Available data ->
---

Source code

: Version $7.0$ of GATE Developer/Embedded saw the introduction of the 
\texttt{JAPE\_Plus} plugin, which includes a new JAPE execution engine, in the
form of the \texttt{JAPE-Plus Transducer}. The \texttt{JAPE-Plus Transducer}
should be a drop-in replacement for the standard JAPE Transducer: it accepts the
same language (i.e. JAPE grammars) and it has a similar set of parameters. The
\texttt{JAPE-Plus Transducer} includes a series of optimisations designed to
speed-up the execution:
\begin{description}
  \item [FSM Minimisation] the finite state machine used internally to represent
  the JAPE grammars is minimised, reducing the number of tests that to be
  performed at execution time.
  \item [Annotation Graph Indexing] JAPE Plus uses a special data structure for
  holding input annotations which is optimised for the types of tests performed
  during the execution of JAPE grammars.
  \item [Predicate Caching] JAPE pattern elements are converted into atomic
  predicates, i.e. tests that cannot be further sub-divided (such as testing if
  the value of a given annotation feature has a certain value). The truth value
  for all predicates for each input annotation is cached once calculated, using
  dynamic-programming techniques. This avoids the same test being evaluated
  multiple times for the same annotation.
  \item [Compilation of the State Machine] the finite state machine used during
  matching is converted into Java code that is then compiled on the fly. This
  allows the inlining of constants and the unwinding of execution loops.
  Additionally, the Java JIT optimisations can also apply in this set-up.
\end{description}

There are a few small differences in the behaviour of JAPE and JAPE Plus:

---

Work instructions ->
Return only the part of the records above that opens with the line containing "holding input annotations" and closes with the line containing "the value of", ends included.

Output for this exercise ->
  holding input annotations which is optimised for the types of tests performed
  during the execution of JAPE grammars.
  \item [Predicate Caching] JAPE pattern elements are converted into atomic
  predicates, i.e. tests that cannot be further sub-divided (such as testing if
  the value of a given annotation feature has a certain value). The truth value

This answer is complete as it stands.